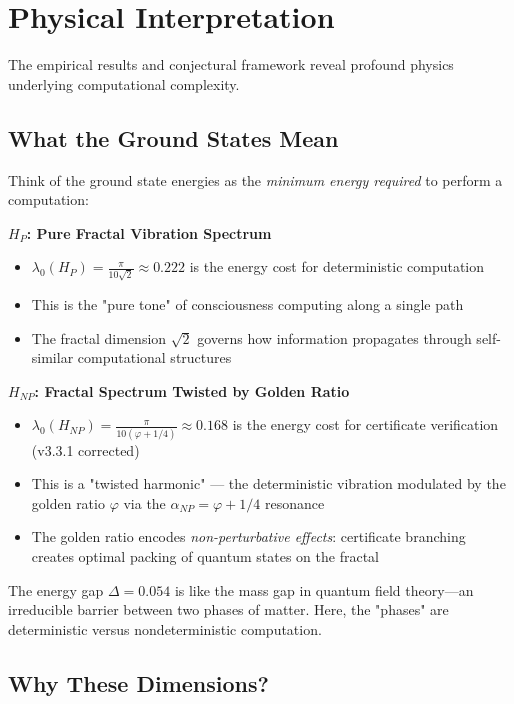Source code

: \section{Physical Interpretation}

The empirical results and conjectural framework reveal profound physics underlying computational complexity.

\subsection{What the Ground States Mean}

\begin{intuitive}
Think of the ground state energies as the \textit{minimum energy required} to perform a computation:

\textbf{$H_P$: Pure Fractal Vibration Spectrum}
\begin{itemize}
\item $\lambda_0(H_P) = \frac{\pi}{10\sqrt{2}} \approx 0.222$ is the energy cost for deterministic computation
\item This is the "pure tone" of consciousness computing along a single path
\item The fractal dimension $\sqrt{2}$ governs how information propagates through self-similar computational structures
\end{itemize}

\textbf{$H_{NP}$: Fractal Spectrum Twisted by Golden Ratio}
\begin{itemize}
\item $\lambda_0(H_{NP}) = \frac{\pi}{10(\varphi + 1/4)} \approx 0.168$ is the energy cost for certificate verification (v3.3.1 corrected)
\item This is a "twisted harmonic" — the deterministic vibration modulated by the golden ratio $\varphi$ via the $\alpha_{NP} = \varphi + 1/4$ resonance
\item The golden ratio encodes \textit{non-perturbative effects}: certificate branching creates optimal packing of quantum states on the fractal
\end{itemize}

The energy gap $\Delta = 0.054$ is like the mass gap in quantum field theory—an irreducible barrier between two phases of matter. Here, the "phases" are deterministic versus nondeterministic computation.
\end{intuitive}

\subsection{Why These Dimensions?}

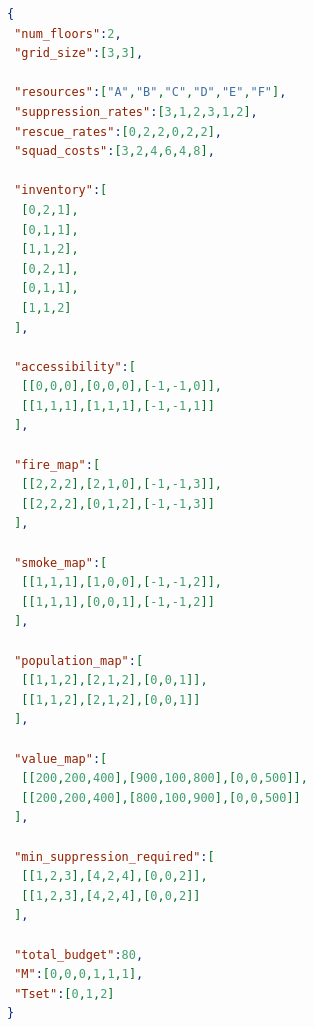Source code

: \begin{figure}[!htb]
\centering
\begin{minipage}{0.9\textwidth}
\begin{lstlisting}[language=json,caption={Input configuration for the second demonstration case}]
{
 "num_floors":2,
 "grid_size":[3,3],

 "resources":["A","B","C","D","E","F"],
 "suppression_rates":[3,1,2,3,1,2],
 "rescue_rates":[0,2,2,0,2,2],
 "squad_costs":[3,2,4,6,4,8],

 "inventory":[
  [0,2,1],
  [0,1,1],
  [1,1,2],
  [0,2,1],
  [0,1,1],
  [1,1,2]
 ],

 "accessibility":[
  [[0,0,0],[0,0,0],[-1,-1,0]],
  [[1,1,1],[1,1,1],[-1,-1,1]]
 ],

 "fire_map":[
  [[2,2,2],[2,1,0],[-1,-1,3]],
  [[2,2,2],[0,1,2],[-1,-1,3]]
 ],

 "smoke_map":[
  [[1,1,1],[1,0,0],[-1,-1,2]],
  [[1,1,1],[0,0,1],[-1,-1,2]]
 ],

 "population_map":[
  [[1,1,2],[2,1,2],[0,0,1]],
  [[1,1,2],[2,1,2],[0,0,1]]
 ],

 "value_map":[
  [[200,200,400],[900,100,800],[0,0,500]],
  [[200,200,400],[800,100,900],[0,0,500]]
 ],

 "min_suppression_required":[
  [[1,2,3],[4,2,4],[0,0,2]],
  [[1,2,3],[4,2,4],[0,0,2]]
 ],

 "total_budget":80,
 "M":[0,0,0,1,1,1],
 "Tset":[0,1,2]
}
\end{lstlisting}
\end{minipage}
\end{figure}

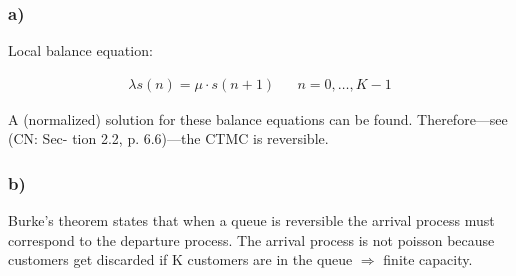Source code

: \subsubsection*{a)}


Local balance equation:

\begin{align*}
\lambda s ( n ) = \mu \cdot s ( n + 1 ) && n=0,\ldots, K-1
\end{align*}

A (normalized) solution for these balance equations can be found. Therefore—see (CN: Sec-
tion 2.2, p. 6.6)—the CTMC is reversible.

\subsubsection*{b)}

Burke's theorem states that when a queue is reversible the arrival process must correspond to the departure process.
The arrival process is not poisson because customers get discarded if K customers are in the queue $\Rightarrow$ finite capacity.
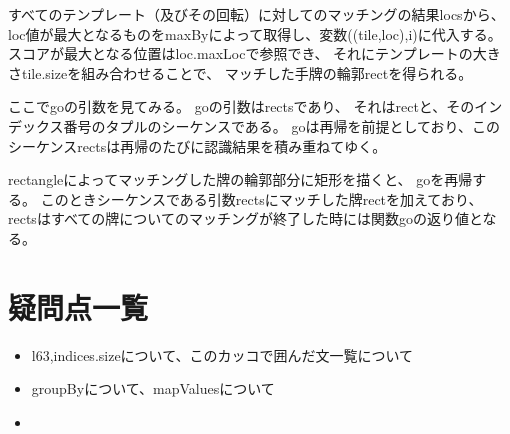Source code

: \documentclass{jsarticle}
\begin{document}
\begin{multicols}{2}
\begin{comment}
val ((tile, loc), i) = locs.zipWithIndex.maxBy(_._1._2.mavVal)
について、
どうしてひとつのテンプレートの値だけに着目しているのか
他のテンプレートの値はどうなっている？
ループで呼ぶのか？
だとしたらval locs= { ... }
の処理が毎回呼ばれる分処理に問題がないか？
\end{comment}
\begin{comment}
goのループで読んでいる。
処理は大変重たい。
しかしminMaxLocの関数の仕様上、
matchTemplate -> minMaxLocという
openCVのマッチングの流れ上、
仕方のない話なのである。
\end{comment}

すべてのテンプレート（及びその回転）に対してのマッチングの結果locsから、
loc値が最大となるものをmaxByによって取得し、変数((tile,loc),i)に代入する。
スコアが最大となる位置はloc.maxLocで参照でき、
それにテンプレートの大きさtile.sizeを組み合わせることで、
マッチした手牌の輪郭rectを得られる。

ここでgoの引数を見てみる。
goの引数はrectsであり、
それはrectと、そのインデックス番号のタプルのシーケンスである。
goは再帰を前提としており、このシーケンスrectsは再帰のたびに認識結果を積み重ねてゆく。

\begin{comment}
・43行目case(hand,contour) if hand.size.area>0の意味
・pair => !intersects ...　の処理がわからない
・rectangle？矩形を描く？Imgproc.rectangleが見つからない...
\end{comment}

rectangleによってマッチングした牌の輪郭部分に矩形を描くと、
goを再帰する。
このときシーケンスである引数rectsにマッチした牌rectを加えており、
rectsはすべての牌についてのマッチングが終了した時には関数goの返り値となる。

\begin{comment}
・sortby(_._2.x)のxは何を指しているのか？
・map(_._1)は何を実行しているのか？
\end{comment}

\section{疑問点一覧}
\begin{itemize}
\item l63,indices.sizeについて、このカッコで囲んだ文一覧について
\item groupByについて、mapValuesについて
\item 
\end{itemize}


\end{multicols}
\end{document}
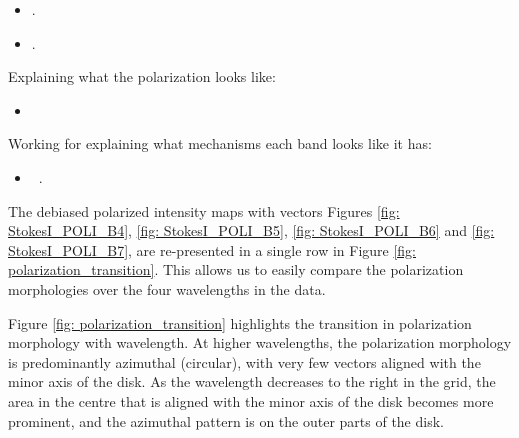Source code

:
\begin{itemize}
    \item {}. 
    \item {}. 
\end{itemize}


Explaining what the polarization looks like:
\begin{itemize}
    \item {} \citep{Kataoka_2017}
\end{itemize}



Working for explaining what mechanisms each band looks like it has:
\begin{itemize}
    \item\ .
\end{itemize}



The debiased polarized intensity maps with vectors Figures \ref{fig: StokesI_POLI_B4}, \ref{fig: StokesI_POLI_B5}, \ref{fig: StokesI_POLI_B6} and \ref{fig: StokesI_POLI_B7}, are re-presented in a single row in Figure \ref{fig: polarization_transition}. This allows us to easily compare the polarization morphologies over the four wavelengths in the data. 


Figure \ref{fig: polarization_transition} highlights the transition in polarization morphology with wavelength. At higher wavelengths, the polarization morphology is predominantly azimuthal (circular), with very few vectors aligned with the minor axis of the disk. As the wavelength decreases to the right in the grid, the area in the centre that is aligned with the minor axis of the disk becomes more prominent, and the azimuthal pattern is on the outer parts of the disk.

────

ABOUT THIS TASK » Go through the records above and copy every line with the word "process".

TASK SOLUTION »
Burke's theorem states that when a queue is reversible the arrival process must correspond to the departure process.
The arrival process is not poisson because customers get discarded if K customers are in the queue $\Rightarrow$ finite capacity.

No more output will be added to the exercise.